EXERCISE >> Drop every picture. Return the rest of the entries exactly.
Start of DATA FOR THE TASK
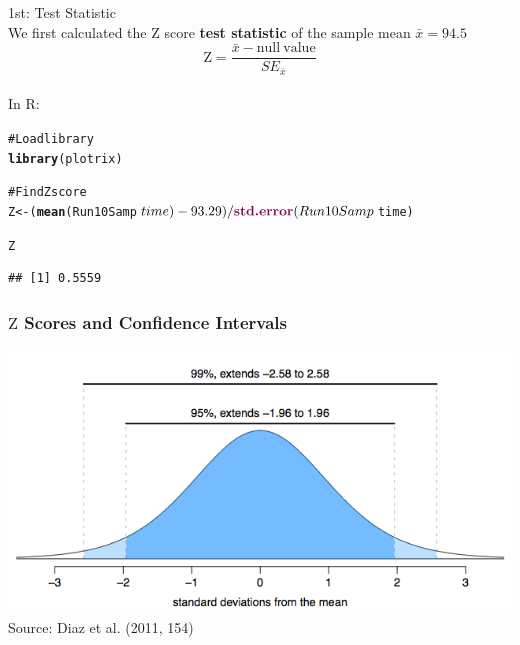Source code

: \documentclass{beamer}\usepackage{graphicx, color}
\makeatletter
\newcommand{\hlfunctioncall}[1]{\textcolor[rgb]{0.501960784313725,0,0.329411764705882}{\textbf{#1}}}%
\newcommand{\hlcomment}[1]{\textcolor[rgb]{0.180392156862745,0.6,0.341176470588235}{#1}}%
\newenvironment{kframe}{%
 \def\at@end@of@kframe{}%
 \ifinner\ifhmode%
  \def\at@end@of@kframe{\end{minipage}}%
  \begin{minipage}{\columnwidth}%
 \fi\fi%
 \def\FrameCommand##1{\hskip\@totalleftmargin \hskip-\fboxsep
 \colorbox{shadecolor}{##1}\hskip-\fboxsep
     \hskip-\linewidth \hskip-\@totalleftmargin \hskip\columnwidth}%
 \MakeFramed {\advance\hsize-\width
   \@totalleftmargin\z@ \linewidth\hsize
   \@setminipage}}%
 {\par\unskip\endMakeFramed%
 \at@end@of@kframe}
\newenvironment{knitrout}{}{} %
\makeatother
\begin{document}
\begin{frame}
{\LARGE{1st: Test Statistic}} \\[0.5cm]
  We first calculated the $\mathrm{Z}$ score {\bf{test statistic}} of the sample mean $\bar{x} = 94.5$
\[
  \mathrm{Z} = \frac{\bar{x} - \mathrm{null\:value}}{SE_{\bar{x}}}
\]\\[0.25cm]
In R:
\begin{knitrout}
\color{fgcolor}\begin{kframe}
\begin{alltt}
\hlcomment{# Load library}
\hlfunctioncall{library}(plotrix)

\hlcomment{# Find Z score }
Z <- (\hlfunctioncall{mean}(Run10Samp$time) - 93.29)/
      \hlfunctioncall{std.error}(Run10Samp$time)

Z
\end{alltt}
\begin{verbatim}
## [1] 0.5559
\end{verbatim}
\end{kframe}
\end{knitrout}

\end{frame}

\begin{frame}
  \frametitle{$\mathrm{Z}$ Scores and Confidence Intervals}
  \begin{center}
    \includegraphics[scale=0.45]{figure/ZScore.png} \\
    Source: Diaz et al. (2011, 154)
  \end{center}
\end{frame}
\end{document}

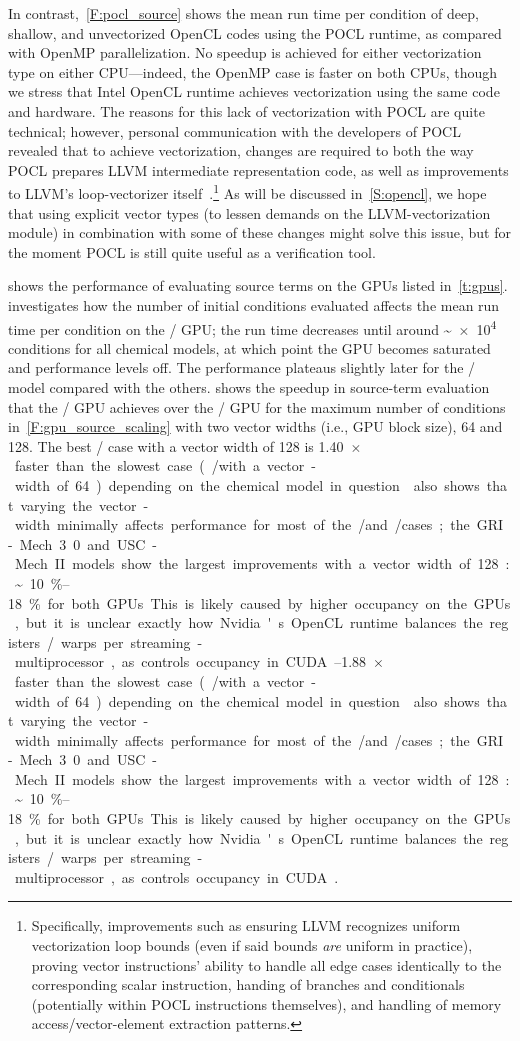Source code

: \documentclass[12pt,number,sort&compress,preprint]{elsarticle}
\begin{document}
In contrast,~\cref{F:pocl_source} shows the mean run time per condition of deep, shallow, and unvectorized OpenCL codes using the POCL runtime, as compared with OpenMP parallelization.
No speedup is achieved for either vectorization type on either CPU---indeed, the OpenMP case is faster on both CPUs, though we stress that Intel OpenCL runtime achieves vectorization using the same code and hardware.
The reasons for this lack of vectorization with POCL are quite technical; however, personal communication with the developers of POCL revealed that to achieve vectorization, changes are required to both the way POCL prepares LLVM intermediate representation code, as well as improvements to LLVM's loop-vectorizer itself~\cite{pocl_communication}.\footnote{Specifically, improvements such as ensuring LLVM recognizes uniform vectorization loop bounds (even if said bounds \textit{are} uniform in practice), proving vector instructions' ability to handle all edge cases identically to the corresponding scalar instruction, handing of branches and conditionals (potentially within POCL instructions themselves), and handling of memory access\slash vector-element extraction patterns.}
As will be discussed in~\cref{S:opencl}, we hope that using explicit vector types (to lessen demands on the LLVM-vectorization module) in combination with some of these changes might solve this issue, but for the moment POCL is still quite useful as a verification tool.

 shows the performance of evaluating source terms on the GPUs listed in~\cref{t:gpus}.
 investigates how the number of initial conditions evaluated affects the mean run time per condition on the \gpunew/ GPU;
the run time decreases until around \textasciitilde\num{e4} conditions for all chemical models, at which point the GPU becomes saturated and performance levels off.
The performance plateaus slightly later for the \slash{} model compared with the others.
 shows the speedup in source-term evaluation that the \gpunew/ GPU achieves over the \gpuold/ GPU for the maximum number of conditions in~\cref{F:gpu_source_scaling} with two vector widths (i.e., GPU block size), \num{64} and \num{128}.
The best \gpunew/ case with a vector width of 128 is \SIrange{1.40}{1.88}{$\times$} faster than the slowest case (\gpuold/ with a vector-width of 64) depending on the chemical model in question.
 also shows that varying the vector-width minimally affects performance for most of the \gpunew/ and \gpuold/ cases; the GRI-Mech 3.0 and USC-Mech II models show the largest improvements with a vector width of 128: \textasciitilde\SIrange{10}{18}{\percent} for both GPUs.
This is likely caused by higher occupancy on the GPUs, but it is unclear exactly how Nvidia's OpenCL runtime balances the registers\slash warps per streaming-multiprocessor, as controls occupancy in CUDA~\cite{occupancy}.
\end{document}
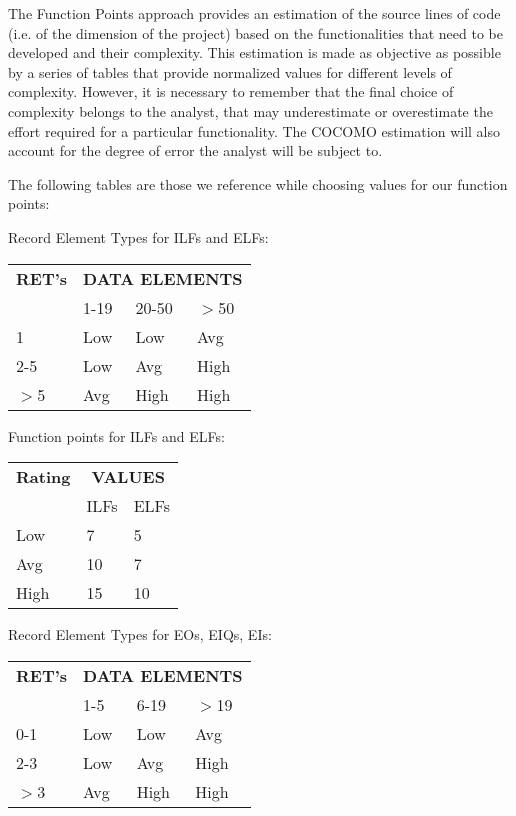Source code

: \label{sec:FP}
The Function Points approach provides an estimation of the source lines of code (i.e. of the dimension of the project) based on the functionalities that need to be developed and their complexity. This estimation is made as objective as possible by a series of tables that provide normalized values for different levels of complexity. However, it is necessary to remember that the final choice of complexity belongs to the analyst, that may underestimate or overestimate the effort required for a particular functionality. The COCOMO estimation will also account for the degree of error the analyst will be subject to. 

The following tables are those we reference while choosing values for our function points:\\

	\begin{center}
		Record Element Types for ILFs and ELFs:
		
		\begin{tabular}{|l|l|l|l|}
			\hline
			\textbf{RET's} & \multicolumn{3}{|c|}{\textbf{DATA ELEMENTS}} \\ \cline{2-4}
			 & 1-19 & 20-50 & $>$50\\ \hline
			 1 & Low & Low & Avg\\ \hline
			 2-5 & Low & Avg & High\\ \hline
			 $>$5 & Avg & High & High\\ \hline
		\end{tabular}
		
		\vspace{1cm}
		
		Function points for ILFs and ELFs:
		
		\begin{tabular}{|l|l|l|}
			\hline
			\textbf{Rating} & \multicolumn{2}{|c|}{\textbf{VALUES}} \\ \cline{2-3}
			 & ILFs & ELFs\\ \hline
			 Low & 7 & 5\\ \hline
			 Avg & 10 & 7\\ \hline
			 High & 15 & 10\\ \hline
		\end{tabular}
		
		\vspace{1cm}
		
		Record Element Types for EOs, EIQs, EIs:
		
		\begin{tabular}{|l|l|l|l|}
			\hline
			\textbf{RET's} & \multicolumn{3}{|c|}{\textbf{DATA ELEMENTS}} \\ \cline{2-4}
			 & 1-5 & 6-19 & $>$19\\ \hline
			 0-1 & Low & Low & Avg\\ \hline
			 2-3 & Low & Avg & High\\ \hline
			 $>$3 & Avg & High & High\\ \hline
		\end{tabular}
		

\end{center}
End of DATA FOR THE TASK
OUTPUT FOR THIS EXERCISE >>
Source code

: \documentclass{beamer}\usepackage{graphicx, color}
\makeatletter
\newcommand{\hlfunctioncall}[1]{\textcolor[rgb]{0.501960784313725,0,0.329411764705882}{\textbf{#1}}}%
\newcommand{\hlcomment}[1]{\textcolor[rgb]{0.180392156862745,0.6,0.341176470588235}{#1}}%
\newenvironment{kframe}{%
 \def\at@end@of@kframe{}%
 \ifinner\ifhmode%
  \def\at@end@of@kframe{\end{minipage}}%
  \begin{minipage}{\columnwidth}%
 \fi\fi%
 \def\FrameCommand##1{\hskip\@totalleftmargin \hskip-\fboxsep
 \colorbox{shadecolor}{##1}\hskip-\fboxsep
     \hskip-\linewidth \hskip-\@totalleftmargin \hskip\columnwidth}%
 \MakeFramed {\advance\hsize-\width
   \@totalleftmargin\z@ \linewidth\hsize
   \@setminipage}}%
 {\par\unskip\endMakeFramed%
 \at@end@of@kframe}
\newenvironment{knitrout}{}{} %
\makeatother
\begin{document}
\begin{frame}
{\LARGE{1st: Test Statistic}} \\[0.5cm]
  We first calculated the $\mathrm{Z}$ score {\bf{test statistic}} of the sample mean $\bar{x} = 94.5$
\[
  \mathrm{Z} = \frac{\bar{x} - \mathrm{null\:value}}{SE_{\bar{x}}}
\]\\[0.25cm]
In R:
\begin{knitrout}
\color{fgcolor}\begin{kframe}
\begin{alltt}
\hlcomment{# Load library}
\hlfunctioncall{library}(plotrix)

\hlcomment{# Find Z score }
Z <- (\hlfunctioncall{mean}(Run10Samp$time) - 93.29)/
      \hlfunctioncall{std.error}(Run10Samp$time)

Z
\end{alltt}
\begin{verbatim}
## [1] 0.5559
\end{verbatim}
\end{kframe}
\end{knitrout}

\end{frame}

\begin{frame}
  \frametitle{$\mathrm{Z}$ Scores and Confidence Intervals}
  \begin{center}
    \includegraphics[scale=0.45]{figure/ZScore.png} \\
    Source: Diaz et al. (2011, 154)
  \end{center}
\end{frame}
\end{document}

Source code

: \documentclass[12pt,number,sort&compress,preprint]{elsarticle}
\begin{document}
In contrast,~\cref{F:pocl_source} shows the mean run time per condition of deep, shallow, and unvectorized OpenCL codes using the POCL runtime, as compared with OpenMP parallelization.
No speedup is achieved for either vectorization type on either CPU---indeed, the OpenMP case is faster on both CPUs, though we stress that Intel OpenCL runtime achieves vectorization using the same code and hardware.
The reasons for this lack of vectorization with POCL are quite technical; however, personal communication with the developers of POCL revealed that to achieve vectorization, changes are required to both the way POCL prepares LLVM intermediate representation code, as well as improvements to LLVM's loop-vectorizer itself~\cite{pocl_communication}.\footnote{Specifically, improvements such as ensuring LLVM recognizes uniform vectorization loop bounds (even if said bounds \textit{are} uniform in practice), proving vector instructions' ability to handle all edge cases identically to the corresponding scalar instruction, handing of branches and conditionals (potentially within POCL instructions themselves), and handling of memory access\slash vector-element extraction patterns.}
As will be discussed in~\cref{S:opencl}, we hope that using explicit vector types (to lessen demands on the LLVM-vectorization module) in combination with some of these changes might solve this issue, but for the moment POCL is still quite useful as a verification tool.

 shows the performance of evaluating source terms on the GPUs listed in~\cref{t:gpus}.
 investigates how the number of initial conditions evaluated affects the mean run time per condition on the \gpunew/ GPU;
the run time decreases until around \textasciitilde\num{e4} conditions for all chemical models, at which point the GPU becomes saturated and performance levels off.
The performance plateaus slightly later for the \slash{} model compared with the others.
 shows the speedup in source-term evaluation that the \gpunew/ GPU achieves over the \gpuold/ GPU for the maximum number of conditions in~\cref{F:gpu_source_scaling} with two vector widths (i.e., GPU block size), \num{64} and \num{128}.
The best \gpunew/ case with a vector width of 128 is \SIrange{1.40}{1.88}{$\times$} faster than the slowest case (\gpuold/ with a vector-width of 64) depending on the chemical model in question.
 also shows that varying the vector-width minimally affects performance for most of the \gpunew/ and \gpuold/ cases; the GRI-Mech 3.0 and USC-Mech II models show the largest improvements with a vector width of 128: \textasciitilde\SIrange{10}{18}{\percent} for both GPUs.
This is likely caused by higher occupancy on the GPUs, but it is unclear exactly how Nvidia's OpenCL runtime balances the registers\slash warps per streaming-multiprocessor, as controls occupancy in CUDA~\cite{occupancy}.
\end{document}
Source code

: \label{sec:FP}
The Function Points approach provides an estimation of the source lines of code (i.e. of the dimension of the project) based on the functionalities that need to be developed and their complexity. This estimation is made as objective as possible by a series of tables that provide normalized values for different levels of complexity. However, it is necessary to remember that the final choice of complexity belongs to the analyst, that may underestimate or overestimate the effort required for a particular functionality. The COCOMO estimation will also account for the degree of error the analyst will be subject to. 

The following tables are those we reference while choosing values for our function points:\\

	\begin{center}
		Record Element Types for ILFs and ELFs:
		
		\begin{tabular}{|l|l|l|l|}
			\hline
			\textbf{RET's} & \multicolumn{3}{|c|}{\textbf{DATA ELEMENTS}} \\ \cline{2-4}
			 & 1-19 & 20-50 & $>$50\\ \hline
			 1 & Low & Low & Avg\\ \hline
			 2-5 & Low & Avg & High\\ \hline
			 $>$5 & Avg & High & High\\ \hline
		\end{tabular}
		
		\vspace{1cm}
		
		Function points for ILFs and ELFs:
		
		\begin{tabular}{|l|l|l|}
			\hline
			\textbf{Rating} & \multicolumn{2}{|c|}{\textbf{VALUES}} \\ \cline{2-3}
			 & ILFs & ELFs\\ \hline
			 Low & 7 & 5\\ \hline
			 Avg & 10 & 7\\ \hline
			 High & 15 & 10\\ \hline
		\end{tabular}
		
		\vspace{1cm}
		
		Record Element Types for EOs, EIQs, EIs:
		
		\begin{tabular}{|l|l|l|l|}
			\hline
			\textbf{RET's} & \multicolumn{3}{|c|}{\textbf{DATA ELEMENTS}} \\ \cline{2-4}
			 & 1-5 & 6-19 & $>$19\\ \hline
			 0-1 & Low & Low & Avg\\ \hline
			 2-3 & Low & Avg & High\\ \hline
			 $>$3 & Avg & High & High\\ \hline
		\end{tabular}
		

\end{center}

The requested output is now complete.